Você já pensou no significado da palavra comemorar? O prefixo latino co- sugere um gesto conjunto. O restante do termo, como você pode imaginar, está associado à lembrança, à memória. Comemorar significa, portanto, “lembrar com”, “recordar”. O termo pode ser empregado para designar ocasiões de festa, como um aniversário, e de lembrança de um fato ou data oficial.

Se alguém lhe perguntar quando se comemora a independência do Brasil, é provável que você responda “no dia 7 de setembro”. Mas o que contribuiu para que essa data ficasse marcada como uma comemoração na memória do país? Essa e outras questões sobre o processo de independência do Brasil serão estudadas neste capítulo.

A TRANSFERÊNCIA DA CORTE PORTUGUESA PARA O BRASIL

Como você estudou no capítulo 4, em 1806, Napoleão Bonaparte impôs aos países europeus o Bloqueio Continental a fim de limitar o comércio britânico no continente.
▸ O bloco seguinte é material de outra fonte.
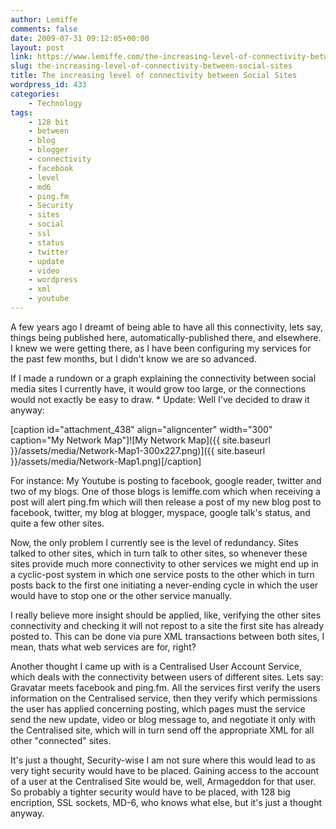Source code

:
 ```yaml
---
author: Lemiffe
comments: false
date: 2009-07-31 09:12:05+00:00
layout: post
link: https://www.lemiffe.com/the-increasing-level-of-connectivity-between-social-sites/
slug: the-increasing-level-of-connectivity-between-social-sites
title: The increasing level of connectivity between Social Sites
wordpress_id: 433
categories:
    - Technology
tags:
    - 128 bit
    - between
    - blog
    - blogger
    - connectivity
    - facebook
    - level
    - md6
    - ping.fm
    - Security
    - sites
    - social
    - ssl
    - status
    - twitter
    - update
    - video
    - wordpress
    - xml
    - youtube
---
```


A few years ago I dreamt of being able to have all this connectivity, lets say, things being published here, automatically-published there, and elsewhere. I knew we were getting there, as I have been configuring my services for the past few months, but I didn't know we are so advanced.

If I made a rundown or a graph explaining the connectivity between social media sites I currently have, it would grow too large, or the connections would not exactly be easy to draw. \* Update: Well I've decided to draw it anyway:

[caption id="attachment_438" align="aligncenter" width="300" caption="My Network Map"]![My Network Map]({{ site.baseurl }}/assets/media/Network-Map1-300x227.png)]({{ site.baseurl }}/assets/media/Network-Map1.png)[/caption]

For instance: My Youtube is posting to facebook, google reader, twitter and two of my blogs. One of those blogs is lemiffe.com which when receiving a post will alert ping.fm which will then release a post of my new blog post to facebook, twitter, my blog at blogger, myspace, google talk's status, and quite a few other sites.

Now, the only problem I currently see is the level of redundancy. Sites talked to other sites, which in turn talk to other sites, so whenever these sites provide much more connectivity to other services we might end up in a cyclic-post system in which one service posts to the other which in turn posts back to the first one initiating a never-ending cycle in which the user would have to stop one or the other service manually.

I really believe more insight should be applied, like, verifying the other sites connectivity and checking it will not repost to a site the first site has already posted to. This can be done via pure XML transactions between both sites, I mean, thats what web services are for, right?

Another thought I came up with is a Centralised User Account Service, which deals with the connectivity between users of different sites. Lets say: Gravatar meets facebook and ping.fm. All the services first verify the users information on the Centralised service, then they verify which permissions the user has applied concerning posting, which pages must the service send the new update, video or blog message to, and negotiate it only with the Centralised site, which will in turn send off the appropriate XML for all other "connected" sites.

It's just a thought, Security-wise I am not sure where this would lead to as very tight security would have to be placed. Gaining access to the account of a user at the Centralised Site would be, well, Armageddon for that user. So probably a tighter security would have to be placed, with 128 big encription, SSL sockets, MD-6, who knows what else, but it's just a thought anyway.
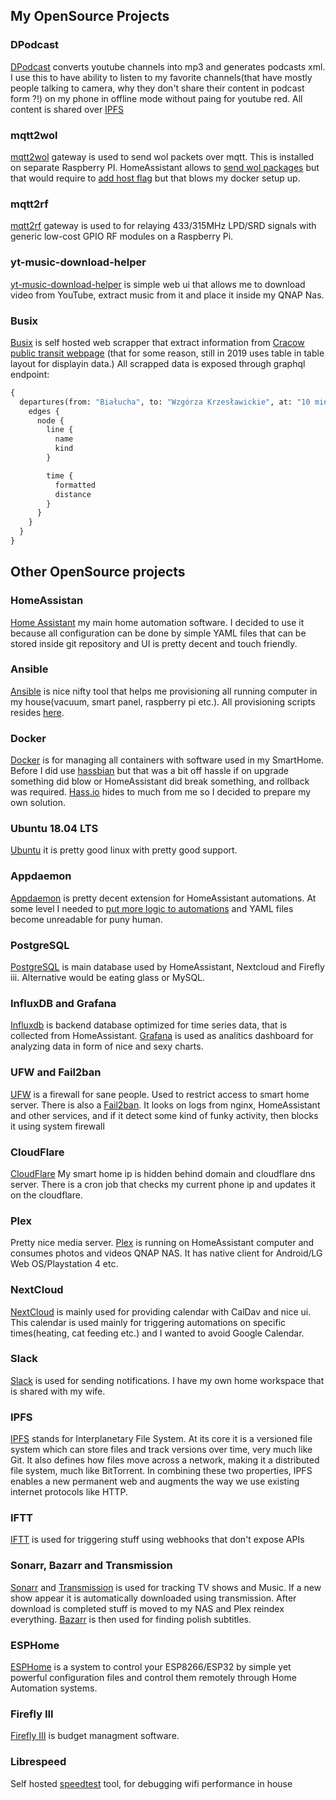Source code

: ## My OpenSource Projects

### DPodcast
[DPodcast](https://github.com/macbury/DPodcast) converts youtube channels into mp3 and generates podcasts xml. I use this to have ability to listen to my favorite channels(that have mostly people talking to camera, why they don't share their content in podcast form ?!) on my phone in offline mode without paing for youtube red. All content is shared over [IPFS](https://ipfs.io)

### mqtt2wol
[mqtt2wol](https://github.com/macbury/mqtt2wol) gateway is used to send wol packets over mqtt. This is installed on separate Raspberry PI. HomeAssistant allows to [send wol packages](https://www.home-assistant.io/components/wake_on_lan/) but that would require to [add host flag](https://docs.docker.com/compose/compose-file/#network_mode) but that blows my docker setup up.

### mqtt2rf
[mqtt2rf](https://github.com/macbury/mqtt2rf) gateway is used to for relaying 433/315MHz LPD/SRD signals with generic low-cost GPIO RF modules on a Raspberry Pi.

### yt-music-download-helper
[yt-music-download-helper](https://github.com/macbury/yt-music-download-helper) is simple web ui that allows me to download video from YouTube, extract music from it and place it inside my QNAP Nas.

### Busix
[Busix](https://github.com/macbury/busix) is self hosted web scrapper that extract information from [Cracow public transit webpage](http://www.mpk.krakow.pl/pl/page-f3044045/) (that for some reason, still in 2019 uses table in table layout for displayin data.) All scrapped data is exposed through graphql endpoint:

```graphql
{
  departures(from: "Białucha", to: "Wzgórza Krzesławickie", at: "10 minutes from now"){
    edges {
      node {
        line {
          name
          kind
        }

        time {
          formatted
          distance
        }
      }
    }
  }
}
```

## Other OpenSource projects

### HomeAssistan
[Home Assistant](https://www.home-assistant.io/) my main home automation software. I decided to use it because all configuration can be done by simple YAML files that can be stored inside git repository and UI is pretty decent and touch friendly.

### Ansible
[Ansible](https://www.ansible.com/) is nice nifty tool that helps me provisioning all running computer in my house(vacuum, smart panel, raspberry pi etc.). All provisioning scripts resides [here](https://github.com/macbury/SmartHouse/tree/master/provision).

### Docker
[Docker](https://www.docker.com/) is for managing all containers with software used in my SmartHome. Before I did use [hassbian](https://www.home-assistant.io/docs/installation/hassbian/installation/) but that was a bit off hassle if on upgrade something did blow or HomeAssistant did break something, and rollback was required. [Hass.io](https://www.home-assistant.io/hassio/) hides to much from me so I decided to prepare my own solution.

### Ubuntu 18.04 LTS
[Ubuntu](https://www.ubuntu.com/) it is pretty good linux with pretty good support.

### Appdaemon
[Appdaemon](https://appdaemon.readthedocs.io/en/stable/) is pretty decent extension for HomeAssistant automations. At some level I needed to [put more logic to automations](/Software/AppDaemon) and YAML files become unreadable for puny human.

### PostgreSQL
[PostgreSQL](https://www.postgresql.org/) is main database used by HomeAssistant, Nextcloud and Firefly iii. Alternative would be eating glass or MySQL.

### InfluxDB and Grafana
[Influxdb](https://www.influxdata.com/) is backend database optimized for time series data, that is collected from HomeAssistant. [Grafana](https://grafana.com/) is used as analitics dashboard for analyzing data in form of nice and sexy charts.

### UFW and Fail2ban
[UFW](https://help.ubuntu.com/community/UFW) is a firewall for sane people. Used to restrict access to smart home server. There is also a [Fail2ban](https://www.fail2ban.org/wiki/index.php/Main_Page). It looks on logs from nginx, HomeAssistant and other services, and if it detect some kind of funky activity, then blocks it using system firewall

### CloudFlare
[CloudFlare](https://www.cloudflare.com/) My smart home ip is hidden behind domain and cloudflare dns server. There is a cron job that checks my current phone ip and updates it on the cloudflare.

### Plex
Pretty nice media server. [Plex](https://www.plex.tv/) is running on HomeAssistant computer and consumes photos and videos QNAP NAS. It has native client for Android/LG Web OS/Playstation 4 etc.

### NextCloud
[NextCloud](https://nextcloud.com/) is mainly used for providing calendar with CalDav and nice ui. This calendar is used mainly for triggering automations on specific times(heating, cat feeding etc.) and I wanted to avoid Google Calendar.

### Slack
[Slack](https://slack.com/) is used for sending notifications. I have my own home workspace that is shared with my wife.

### IPFS
[IPFS](https://ipfs.io) stands for Interplanetary File System. At its core it is a versioned file system which can store files and track versions over time, very much like Git. It also defines how files move across a network, making it a distributed file system, much like BitTorrent. In combining these two properties, IPFS enables a new permanent web and augments the way we use existing internet protocols like HTTP.

### IFTT
[IFTT](https://ifttt.com/discover) is used for triggering stuff using webhooks that don't expose APIs

### Sonarr, Bazarr and Transmission
[Sonarr](https://sonarr.tv/) and [Transmission](https://transmissionbt.com/) is used for tracking TV shows and Music. If a new show appear it is automatically downloaded using transmission. After download is completed stuff is moved to my NAS and Plex reindex everything. [Bazarr](https://www.bazarr.media/) is then used for finding polish subtitles.

### ESPHome
[ESPHome](https://esphome.io/) is a system to control your ESP8266/ESP32 by simple yet powerful configuration files and control them remotely through Home Automation systems.

### Firefly III
[Firefly III](https://firefly-iii.org/) is budget managment software.

### Librespeed
Self hosted [speedtest](https://github.com/librespeed/speedtest) tool, for debugging wifi performance in house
Na prática, o comércio com o Reino Unido estava proibido. Se um país desrespeitasse o bloqueio, poderia ter seu território invadido pelas tropas francesas.

Desde 1703, com a assinatura do Tratado de Methuen (conhecido como Tratado de Panos e Vinhos), a monarquia lusitana dependia das relações econômicas, militares e políticas que mantinha com os britânicos. Assim, por seus vínculos com o Reino Unido, a monarquia portuguesa ficou diante de uma situação delicada. Aderir ao bloqueio significava opor-se a seu principal parceiro econômico. Em contrapartida, ignorar o ultimato francês implicava enfrentar o exército de Napoleão.

Com a iminência de um ataque, dom João, príncipe regente de Portugal, procurou a saída que lhe pareceu menos desastrosa: aceitou a proteção britânica para transferir a sede do governo para o Brasil. Perdia-se temporariamente o domínio sobre Portugal, porém se mantinha, a partir da colônia, o controle sobre o restante do império.

Uma Corte europeia na América

No dia 22 de janeiro de 1808, a cidade de São Salvador da Bahia amanheceu em festa. Quase dois meses depois de partir de Lisboa, a esquadra que transportava a família real portuguesa foi avistada nas águas do litoral. Dois dias depois, produziu-se um fato inédito: pela primeira vez, desde a chegada dos europeus à América, uma família real europeia pisava em solo americano.

A passagem por Salvador foi breve e durou pouco mais de um mês. O destino final era a cidade do Rio de Janeiro.

A abertura dos portos às nações amigas

Além da família real, viajaram para o Brasil muitas famílias e funcionários da Coroa: conselheiros, ministros, nobres da Corte e servi dores da Casa Real. A sede do Estado português mudou temporariamente de endereço, com seu aparelho administrativo e burocrático, seu tesouro e suas repartições, suas secretarias e tribunais, seus arquivos e funcionários.

Em 28 de janeiro de 1808, alguns dias após chegar à cidade de Salvador, dom João assinou uma carta régia que abriu os portos da América portuguesa às nações amigas. A medida era resultado das negociações feitas com o Reino Unido e representava oficialmente o fim da exclusividade do comércio da colônia com Portugal. O efeito mais imediato dessa decisão foi a entrada de produtos britânicos nos portos brasileiros.

Em 7 de março do mesmo ano, a Corte portuguesa desembarcou na cidade do Rio de Janeiro, que seria a capital do Império Português.

O RIO DE JANEIRO NO INÍCIO DO SÉCULO XIX

O impacto simbólico da chegada da Corte portuguesa ao Rio de Janeiro foi grande. Para os súditos que viviam na América, estava ocorrendo o impensável: o rei, seus agregados e os funcionários do Estado, antes tão distantes, estavam em terras coloniais.

Apesar de ser a capital da colônia e o local onde paravam praticamente todos os navios que partiam da Europa e dos Estados Unidos antes de seguir viagem para a Ásia, a África e o Pacífico Sul, a cidade do Rio de Janeiro não apresentava a estrutura de uma metrópole colonial.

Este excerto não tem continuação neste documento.